**Exercise directions**
An identical copy of the data below is needed.

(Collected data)
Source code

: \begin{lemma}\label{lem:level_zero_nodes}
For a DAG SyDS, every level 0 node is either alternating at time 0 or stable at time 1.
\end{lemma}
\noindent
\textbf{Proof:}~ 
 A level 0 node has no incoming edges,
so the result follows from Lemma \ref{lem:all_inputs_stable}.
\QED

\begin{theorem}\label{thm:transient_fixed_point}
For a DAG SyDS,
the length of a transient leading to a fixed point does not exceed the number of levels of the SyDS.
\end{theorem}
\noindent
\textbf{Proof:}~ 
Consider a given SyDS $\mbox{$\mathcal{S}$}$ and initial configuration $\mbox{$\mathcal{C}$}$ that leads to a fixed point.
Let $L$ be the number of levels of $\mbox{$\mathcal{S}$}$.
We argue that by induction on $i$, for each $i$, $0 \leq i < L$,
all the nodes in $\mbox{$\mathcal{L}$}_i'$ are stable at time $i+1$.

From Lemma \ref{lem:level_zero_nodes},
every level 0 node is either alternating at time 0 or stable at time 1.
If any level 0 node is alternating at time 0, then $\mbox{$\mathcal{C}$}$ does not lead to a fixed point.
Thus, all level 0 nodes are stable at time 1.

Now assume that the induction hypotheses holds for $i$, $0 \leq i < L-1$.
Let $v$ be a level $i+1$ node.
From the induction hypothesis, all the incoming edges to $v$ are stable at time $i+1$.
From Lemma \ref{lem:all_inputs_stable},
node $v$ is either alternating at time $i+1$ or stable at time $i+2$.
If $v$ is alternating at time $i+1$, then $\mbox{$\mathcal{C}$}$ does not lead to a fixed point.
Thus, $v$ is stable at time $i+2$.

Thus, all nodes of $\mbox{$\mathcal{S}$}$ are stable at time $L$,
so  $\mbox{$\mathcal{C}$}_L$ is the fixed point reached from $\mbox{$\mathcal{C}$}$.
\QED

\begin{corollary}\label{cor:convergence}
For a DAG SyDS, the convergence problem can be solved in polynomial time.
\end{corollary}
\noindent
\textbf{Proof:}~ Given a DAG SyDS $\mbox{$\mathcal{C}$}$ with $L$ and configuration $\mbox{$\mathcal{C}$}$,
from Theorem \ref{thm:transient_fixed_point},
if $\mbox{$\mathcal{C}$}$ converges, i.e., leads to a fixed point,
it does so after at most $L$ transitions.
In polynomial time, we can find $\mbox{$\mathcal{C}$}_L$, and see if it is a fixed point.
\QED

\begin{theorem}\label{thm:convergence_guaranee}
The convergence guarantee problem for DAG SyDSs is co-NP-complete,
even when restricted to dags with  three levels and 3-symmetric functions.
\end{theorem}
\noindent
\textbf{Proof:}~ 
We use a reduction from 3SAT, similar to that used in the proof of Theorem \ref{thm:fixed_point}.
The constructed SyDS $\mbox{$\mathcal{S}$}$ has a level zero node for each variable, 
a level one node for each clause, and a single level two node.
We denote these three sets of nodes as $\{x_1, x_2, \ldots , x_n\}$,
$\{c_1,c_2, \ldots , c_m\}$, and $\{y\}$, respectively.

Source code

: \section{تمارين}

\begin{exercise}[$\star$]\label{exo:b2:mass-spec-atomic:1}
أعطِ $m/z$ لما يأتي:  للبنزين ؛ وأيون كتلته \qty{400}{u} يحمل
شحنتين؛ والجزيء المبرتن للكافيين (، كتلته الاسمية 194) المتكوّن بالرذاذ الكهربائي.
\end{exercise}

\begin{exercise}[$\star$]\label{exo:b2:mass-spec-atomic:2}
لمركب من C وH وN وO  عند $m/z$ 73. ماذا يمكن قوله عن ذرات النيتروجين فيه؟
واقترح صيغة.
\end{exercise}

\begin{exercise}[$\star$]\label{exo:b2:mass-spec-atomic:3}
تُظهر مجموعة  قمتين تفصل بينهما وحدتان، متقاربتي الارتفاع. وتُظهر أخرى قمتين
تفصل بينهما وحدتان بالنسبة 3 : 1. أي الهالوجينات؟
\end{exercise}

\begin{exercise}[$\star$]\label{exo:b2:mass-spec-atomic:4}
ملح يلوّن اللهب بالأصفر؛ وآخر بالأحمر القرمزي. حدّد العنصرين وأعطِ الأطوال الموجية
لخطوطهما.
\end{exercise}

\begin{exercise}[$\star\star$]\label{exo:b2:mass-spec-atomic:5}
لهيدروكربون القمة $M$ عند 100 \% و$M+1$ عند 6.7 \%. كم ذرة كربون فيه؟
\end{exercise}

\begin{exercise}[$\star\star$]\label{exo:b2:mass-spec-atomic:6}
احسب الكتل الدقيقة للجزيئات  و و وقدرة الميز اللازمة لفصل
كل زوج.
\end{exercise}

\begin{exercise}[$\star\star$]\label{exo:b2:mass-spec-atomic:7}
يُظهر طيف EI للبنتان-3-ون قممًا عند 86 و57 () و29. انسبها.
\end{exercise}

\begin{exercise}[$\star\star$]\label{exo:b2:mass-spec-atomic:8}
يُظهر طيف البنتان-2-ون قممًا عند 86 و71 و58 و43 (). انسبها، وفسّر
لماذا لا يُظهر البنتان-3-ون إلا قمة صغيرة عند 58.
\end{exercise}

**Solution for this exercise**
Source code

: \begin{lemma}\label{lem:level_zero_nodes}
For a DAG SyDS, every level 0 node is either alternating at time 0 or stable at time 1.
\end{lemma}
\noindent
\textbf{Proof:}~ 
 A level 0 node has no incoming edges,
so the result follows from Lemma \ref{lem:all_inputs_stable}.
\QED

\begin{theorem}\label{thm:transient_fixed_point}
For a DAG SyDS,
the length of a transient leading to a fixed point does not exceed the number of levels of the SyDS.
\end{theorem}
\noindent
\textbf{Proof:}~ 
Consider a given SyDS $\mbox{$\mathcal{S}$}$ and initial configuration $\mbox{$\mathcal{C}$}$ that leads to a fixed point.
Let $L$ be the number of levels of $\mbox{$\mathcal{S}$}$.
We argue that by induction on $i$, for each $i$, $0 \leq i < L$,
all the nodes in $\mbox{$\mathcal{L}$}_i'$ are stable at time $i+1$.

From Lemma \ref{lem:level_zero_nodes},
every level 0 node is either alternating at time 0 or stable at time 1.
If any level 0 node is alternating at time 0, then $\mbox{$\mathcal{C}$}$ does not lead to a fixed point.
Thus, all level 0 nodes are stable at time 1.

Now assume that the induction hypotheses holds for $i$, $0 \leq i < L-1$.
Let $v$ be a level $i+1$ node.
From the induction hypothesis, all the incoming edges to $v$ are stable at time $i+1$.
From Lemma \ref{lem:all_inputs_stable},
node $v$ is either alternating at time $i+1$ or stable at time $i+2$.
If $v$ is alternating at time $i+1$, then $\mbox{$\mathcal{C}$}$ does not lead to a fixed point.
Thus, $v$ is stable at time $i+2$.

Thus, all nodes of $\mbox{$\mathcal{S}$}$ are stable at time $L$,
so  $\mbox{$\mathcal{C}$}_L$ is the fixed point reached from $\mbox{$\mathcal{C}$}$.
\QED

\begin{corollary}\label{cor:convergence}
For a DAG SyDS, the convergence problem can be solved in polynomial time.
\end{corollary}
\noindent
\textbf{Proof:}~ Given a DAG SyDS $\mbox{$\mathcal{C}$}$ with $L$ and configuration $\mbox{$\mathcal{C}$}$,
from Theorem \ref{thm:transient_fixed_point},
if $\mbox{$\mathcal{C}$}$ converges, i.e., leads to a fixed point,
it does so after at most $L$ transitions.
In polynomial time, we can find $\mbox{$\mathcal{C}$}_L$, and see if it is a fixed point.
\QED

\begin{theorem}\label{thm:convergence_guaranee}
The convergence guarantee problem for DAG SyDSs is co-NP-complete,
even when restricted to dags with  three levels and 3-symmetric functions.
\end{theorem}
\noindent
\textbf{Proof:}~ 
We use a reduction from 3SAT, similar to that used in the proof of Theorem \ref{thm:fixed_point}.
The constructed SyDS $\mbox{$\mathcal{S}$}$ has a level zero node for each variable, 
a level one node for each clause, and a single level two node.
We denote these three sets of nodes as $\{x_1, x_2, \ldots , x_n\}$,
$\{c_1,c_2, \ldots , c_m\}$, and $\{y\}$, respectively.

Source code

: \section{تمارين}

\begin{exercise}[$\star$]\label{exo:b2:mass-spec-atomic:1}
أعطِ $m/z$ لما يأتي:  للبنزين ؛ وأيون كتلته \qty{400}{u} يحمل
شحنتين؛ والجزيء المبرتن للكافيين (، كتلته الاسمية 194) المتكوّن بالرذاذ الكهربائي.
\end{exercise}

\begin{exercise}[$\star$]\label{exo:b2:mass-spec-atomic:2}
لمركب من C وH وN وO  عند $m/z$ 73. ماذا يمكن قوله عن ذرات النيتروجين فيه؟
واقترح صيغة.
\end{exercise}

\begin{exercise}[$\star$]\label{exo:b2:mass-spec-atomic:3}
تُظهر مجموعة  قمتين تفصل بينهما وحدتان، متقاربتي الارتفاع. وتُظهر أخرى قمتين
تفصل بينهما وحدتان بالنسبة 3 : 1. أي الهالوجينات؟
\end{exercise}

\begin{exercise}[$\star$]\label{exo:b2:mass-spec-atomic:4}
ملح يلوّن اللهب بالأصفر؛ وآخر بالأحمر القرمزي. حدّد العنصرين وأعطِ الأطوال الموجية
لخطوطهما.
\end{exercise}

\begin{exercise}[$\star\star$]\label{exo:b2:mass-spec-atomic:5}
لهيدروكربون القمة $M$ عند 100 \% و$M+1$ عند 6.7 \%. كم ذرة كربون فيه؟
\end{exercise}

\begin{exercise}[$\star\star$]\label{exo:b2:mass-spec-atomic:6}
احسب الكتل الدقيقة للجزيئات  و و وقدرة الميز اللازمة لفصل
كل زوج.
\end{exercise}

\begin{exercise}[$\star\star$]\label{exo:b2:mass-spec-atomic:7}
يُظهر طيف EI للبنتان-3-ون قممًا عند 86 و57 () و29. انسبها.
\end{exercise}

\begin{exercise}[$\star\star$]\label{exo:b2:mass-spec-atomic:8}
يُظهر طيف البنتان-2-ون قممًا عند 86 و71 و58 و43 (). انسبها، وفسّر
لماذا لا يُظهر البنتان-3-ون إلا قمة صغيرة عند 58.
\end{exercise}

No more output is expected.